Hilbert's basis theorem become a generalized solution to a problem that a lot of mathematicians had struggled with for a long time:
If $R$ is a Noetherian ring, a ring where all ideals are finitely generated, then so is $R[X]$, the ring of polynomials over $X$ with coefficients in $R$.
Here is the first information-theoretic incompleteness theorem. Consider an N-bit formal axiomatic system. There is a computer program of size N which does not halt, but one cannot prove this within the formal axiomatic system. On the other hand, N bits of axioms can permit one to deduce precisely which programs of size less than N halt and which ones do not. Here are two different N-bit axioms which do this. If God tells one how many different programs of size less than N halt, this can be expressed as an N-bit base-two numeral, and from it one could eventually deduce which of these programs halt and which do not. An alternative divine revelation would be knowing that program of size less than N which takes longest to halt. (In the current context, programs have all input contained within them.)

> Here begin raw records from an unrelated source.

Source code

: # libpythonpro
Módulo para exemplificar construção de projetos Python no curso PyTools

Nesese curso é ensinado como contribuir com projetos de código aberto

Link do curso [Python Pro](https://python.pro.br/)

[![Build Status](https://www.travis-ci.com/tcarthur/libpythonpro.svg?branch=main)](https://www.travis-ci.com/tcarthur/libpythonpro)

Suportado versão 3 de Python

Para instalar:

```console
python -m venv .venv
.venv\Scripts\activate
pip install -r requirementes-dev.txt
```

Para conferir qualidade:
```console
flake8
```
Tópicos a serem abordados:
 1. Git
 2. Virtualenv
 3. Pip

The proof of this closely resembles G. G. Berry's paradox of
the first natural number which cannot be named in less than a billion words,'' published by Russell at the turn of the century (Russell, 1967). The version of Berry's paradox that will do the trick is
that object having the shortest proof that its algorithmic information content is greater than a billion bits.'' More precisely, ``that object having the shortest proof within the following formal axiomatic system that its information content is greater than the information content of the formal axiomatic system: ...,'' where the dots are to be filled in with a complete description of the formal axiomatic system in question.
- A universal approach and proof to all self-referential paradoxes, from Cantor to Goedel and Turing, through the work on Cartesian Closed categories of Lawvere, Eilenberg and others on category theory.

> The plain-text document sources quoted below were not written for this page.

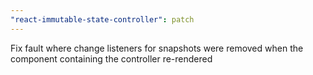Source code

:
 ```yaml
---
"react-immutable-state-controller": patch
---
```


Fix fault where change listeners for snapshots were removed when the component containing the controller re-rendered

Following F. William Lawvere, we show that many self-referential paradoxes, incompleteness theorems and fixed point theorems fall out of the same simple scheme. We demonstrate these similarities by showing how this simple scheme encompasses the semantic paradoxes, and how they arise as diagonal arguments and fixed point theorems in logic, computability theory, complexity theory and formal language theory.

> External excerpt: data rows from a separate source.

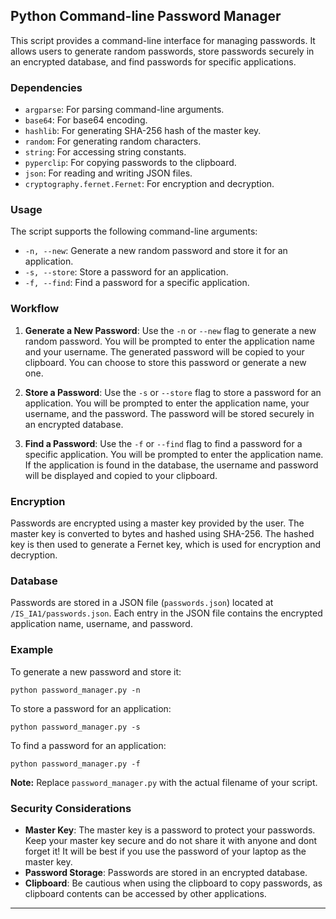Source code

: ## Python Command-line Password Manager

This script provides a command-line interface for managing passwords. It allows users to generate random passwords, store passwords securely in an encrypted database, and find passwords for specific applications.

### Dependencies

- `argparse`: For parsing command-line arguments.
- `base64`: For base64 encoding.
- `hashlib`: For generating SHA-256 hash of the master key.
- `random`: For generating random characters.
- `string`: For accessing string constants.
- `pyperclip`: For copying passwords to the clipboard.
- `json`: For reading and writing JSON files.
- `cryptography.fernet.Fernet`: For encryption and decryption.

### Usage

The script supports the following command-line arguments:

- `-n, --new`: Generate a new random password and store it for an application.
- `-s, --store`: Store a password for an application.
- `-f, --find`: Find a password for a specific application.

### Workflow

1. **Generate a New Password**: Use the `-n` or `--new` flag to generate a new random password. You will be prompted to enter the application name and your username. The generated password will be copied to your clipboard. You can choose to store this password or generate a new one.

2. **Store a Password**: Use the `-s` or `--store` flag to store a password for an application. You will be prompted to enter the application name, your username, and the password. The password will be stored securely in an encrypted database.

3. **Find a Password**: Use the `-f` or `--find` flag to find a password for a specific application. You will be prompted to enter the application name. If the application is found in the database, the username and password will be displayed and copied to your clipboard.

### Encryption

Passwords are encrypted using a master key provided by the user. The master key is converted to bytes and hashed using SHA-256. The hashed key is then used to generate a Fernet key, which is used for encryption and decryption.

### Database

Passwords are stored in a JSON file (`passwords.json`) located at `/IS_IA1/passwords.json`. Each entry in the JSON file contains the encrypted application name, username, and password.

### Example

To generate a new password and store it:

```
python password_manager.py -n
```

To store a password for an application:

```
python password_manager.py -s
```

To find a password for an application:

```
python password_manager.py -f
```

**Note:** Replace `password_manager.py` with the actual filename of your script.

### Security Considerations

- **Master Key**: The master key is a password to protect your passwords. Keep your master key secure and do not share it with anyone and dont forget it! It will be best if you use the password of your laptop as the master key.
- **Password Storage**: Passwords are stored in an encrypted database.
- **Clipboard**: Be cautious when using the clipboard to copy passwords, as clipboard contents can be accessed by other applications.

---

Theorem 1 (Generalized NFL theorem). Let H be an arbitrary (randomized or deterministic) search heuristic for functions $f \in F > \subset F_{A,B}$ where $F$ is closed under permutations. Let $r(H)$ be the average (under the uniform distribution on $F$) of the expected runtimes of $H$ on $F$. Then $r(H)$ is a value independent of $H$, i.e., $r(H)$ is the same for all $H$.
[..]The generalized NFL theorem is by no means surprising. If a class of functions does not change by any permutation on the input space, there is no structure which can be used for search. Hence, all search strategies show the same behavior.
(there is another reference for a simple proof of NFL that also displays its elementary character, but cannot seem to find it at this point)
It is not completely elementary, but Abel's proof of the Abel-Ruffini theorem is quite short, 6 pages, and can with a bit of introduction be understood by someone without a degree in mathematics. The Abel-Ruffini theorem states that there is no general solution in radicals to a degree 5 or higher polynomial equation.
The Abel-Ruffini theorem had been open for over two hundred years and was one of the central problems in mathematics of that time, akin to the Riemann Hypothesis now. For degree 2, a formula had been known since 2000 BC to the Babylonians. For degree 3 and 4, formulas had been discovered 200 years earlier. The search for a formula of degree 5 had been long in progress.